Lorentz named the combination ${\displaystyle t'}$ of ${\displaystyle x}$ and ${\displaystyle t}$ the place-time of the uniformly moving electron and appropriated a physical construction of this notion for the better understanding of the hypothesis of contraction. Nevertheless, it is the merit of A. Einstein[2] to have clearly recognized, that the time of one electron is as good as that of the other; in other words, that ${\displaystyle t}$ and ${\displaystyle t'}$ are to be treated alike. Therewith, first of all, time, as a notion uniquely determined by the phenomena, was dropped. Neither Lorentz nor Einstein shook the notion of space, perhaps for this reason that with the aforesaid special transformation, in which the ${\displaystyle x',t'}$-plane is congruent with the ${\displaystyle x,t}$-plane, an interpretation is possible as if the ${\displaystyle x}$-axis of space remained unchanged in its position. Also, to march over the notion of space (as in the case of the notion of time) is to be appraised as the rashness of mathematical reﬁnement. After this further progress, which is, however, indispensable for the true understanding of the group ${\displaystyle G_{c}}$, the word postulate of relativity, for the demand of an invariance with the group ${\displaystyle G_{c}}$, appears to me very stale.

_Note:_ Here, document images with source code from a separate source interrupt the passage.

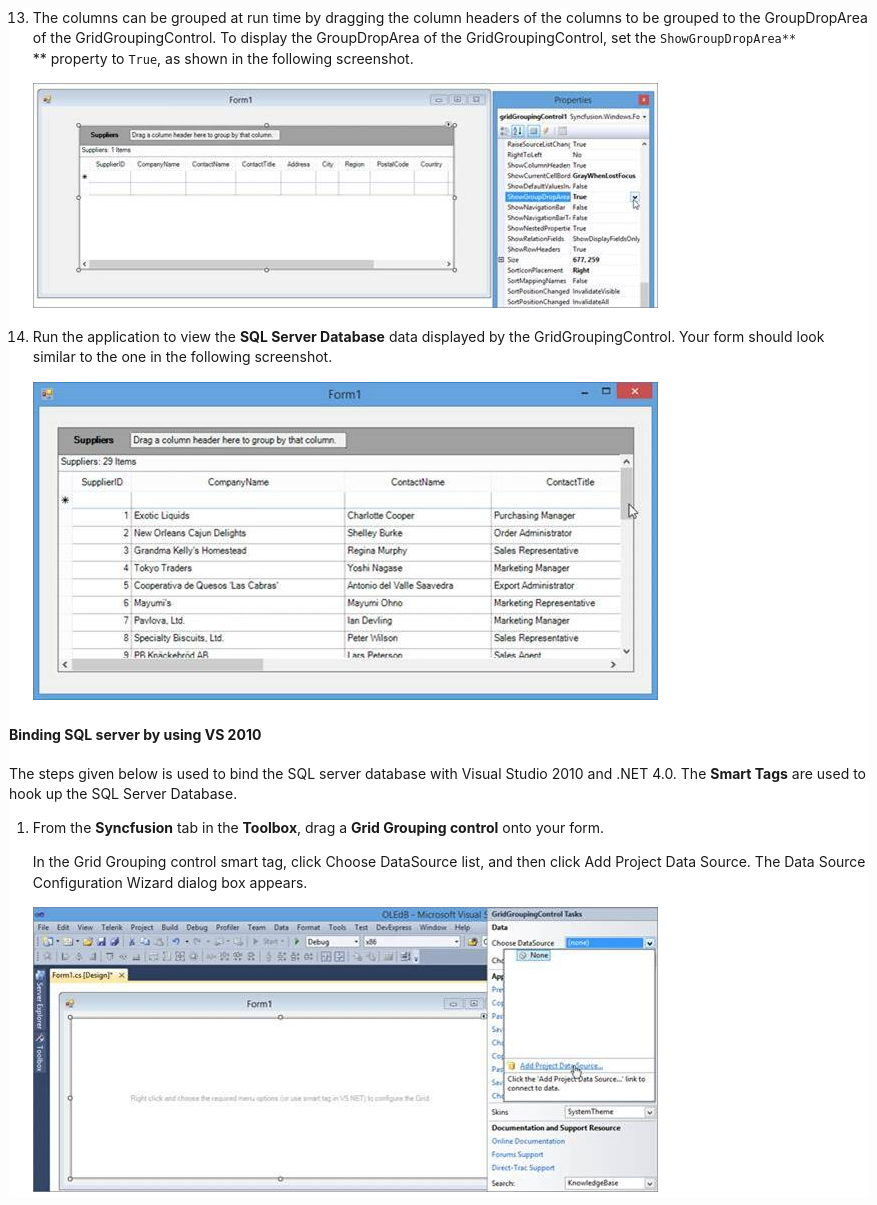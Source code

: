 13. The columns can be grouped at run time by dragging the column headers of the columns to be grouped to the GroupDropArea of the GridGroupingControl. To display the GroupDropArea of the GridGroupingControl, set the `ShowGroupDropArea**`** property to `True`, as shown in the following screenshot.
    
    ![WindowsForms GridGrouping Data-Binding Image103](Data-Binding_images/Data-Binding_img103.jpeg)

14. Run the application to view the **SQL Server Database** data displayed by the GridGroupingControl. Your form should look similar to the one in the following screenshot.
    
    ![WindowsForms GridGrouping Data-Binding Image104](Data-Binding_images/Data-Binding_img104.jpeg)

#### Binding SQL server by using VS 2010
The steps given below is used to bind the SQL server database with Visual Studio 2010 and .NET 4.0. The **Smart Tags** are used to hook up the SQL Server Database. 

1. From the **Syncfusion** tab in the **Toolbox**, drag a **Grid Grouping control** onto your form.

   In the Grid Grouping control smart tag, click Choose DataSource list, and then click Add Project Data Source. The Data Source Configuration Wizard dialog box appears.

   ![WindowsForms GridGrouping Data-Binding Image105](Data-Binding_images/Data-Binding_img105.jpeg)
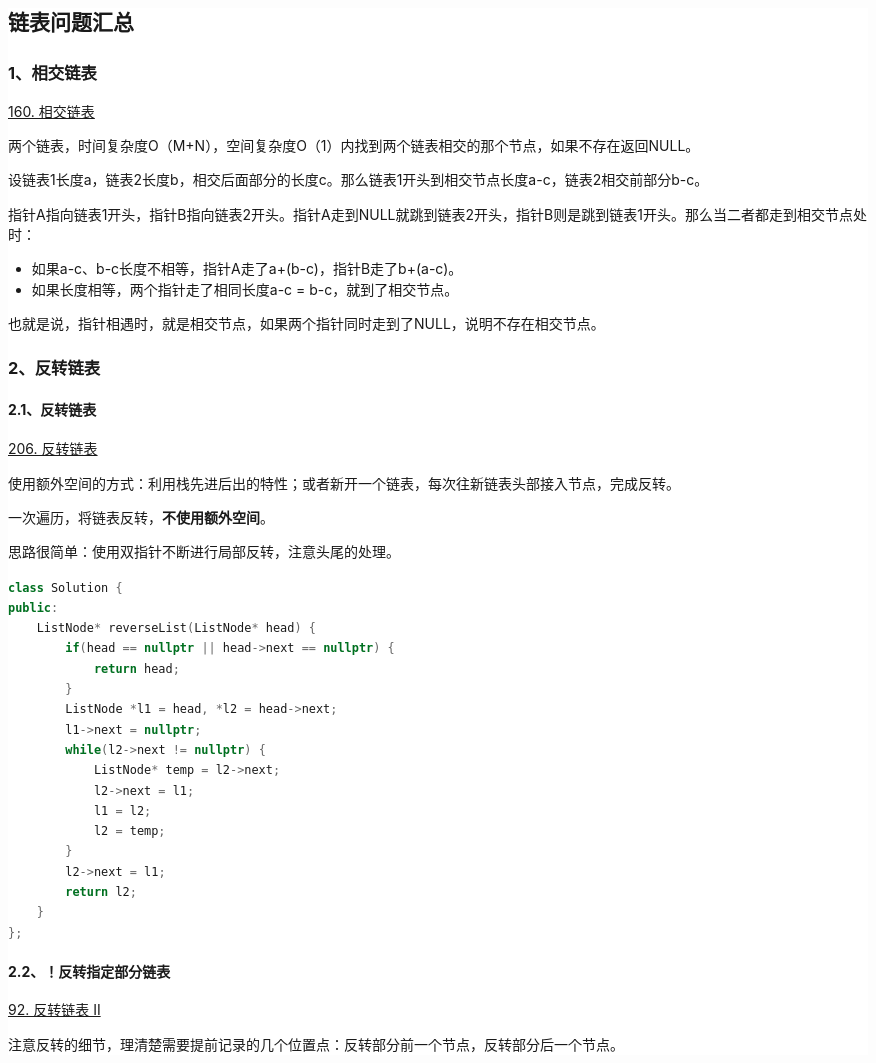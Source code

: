 ## 链表问题汇总

### 1、相交链表

[160. 相交链表](https://leetcode.cn/problems/intersection-of-two-linked-lists/)

两个链表，时间复杂度O（M+N），空间复杂度O（1）内找到两个链表相交的那个节点，如果不存在返回NULL。

设链表1长度a，链表2长度b，相交后面部分的长度c。那么链表1开头到相交节点长度a-c，链表2相交前部分b-c。

指针A指向链表1开头，指针B指向链表2开头。指针A走到NULL就跳到链表2开头，指针B则是跳到链表1开头。那么当二者都走到相交节点处时：

- 如果a-c、b-c长度不相等，指针A走了a+(b-c)，指针B走了b+(a-c)。
- 如果长度相等，两个指针走了相同长度a-c = b-c，就到了相交节点。

也就是说，指针相遇时，就是相交节点，如果两个指针同时走到了NULL，说明不存在相交节点。

### 2、反转链表

#### 2.1、反转链表

[206. 反转链表](https://leetcode.cn/problems/reverse-linked-list/)

使用额外空间的方式：利用栈先进后出的特性；或者新开一个链表，每次往新链表头部接入节点，完成反转。

一次遍历，将链表反转，**不使用额外空间**。

思路很简单：使用双指针不断进行局部反转，注意头尾的处理。

```cpp
class Solution {
public:
    ListNode* reverseList(ListNode* head) {
        if(head == nullptr || head->next == nullptr) {
            return head;
        }
        ListNode *l1 = head, *l2 = head->next;
        l1->next = nullptr;
        while(l2->next != nullptr) {
            ListNode* temp = l2->next;
            l2->next = l1;
            l1 = l2;
            l2 = temp;
        }
        l2->next = l1;
        return l2;
    }
};
```

#### 2.2、！反转指定部分链表

[92. 反转链表 II](https://leetcode.cn/problems/reverse-linked-list-ii/)

注意反转的细节，理清楚需要提前记录的几个位置点：反转部分前一个节点，反转部分后一个节点。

As the sense of the postulate becomes, that only the four-dimensional world in space and time is determined by the phenomena while the projections in Space and in Time may be still taken in hand with a certain freedom, I should rather like to give this statement the name Postulate of the absolute world (or briefly world-postulate).

1. A true application of this fact has been already given by W. Voigt in the Göttinger Nachrichten, 1887, p. 41.
2. Annalen der Physik, 1905, p. 891; Jahrbuch der Radioaktivität und Elektronik, 1907, p. 411.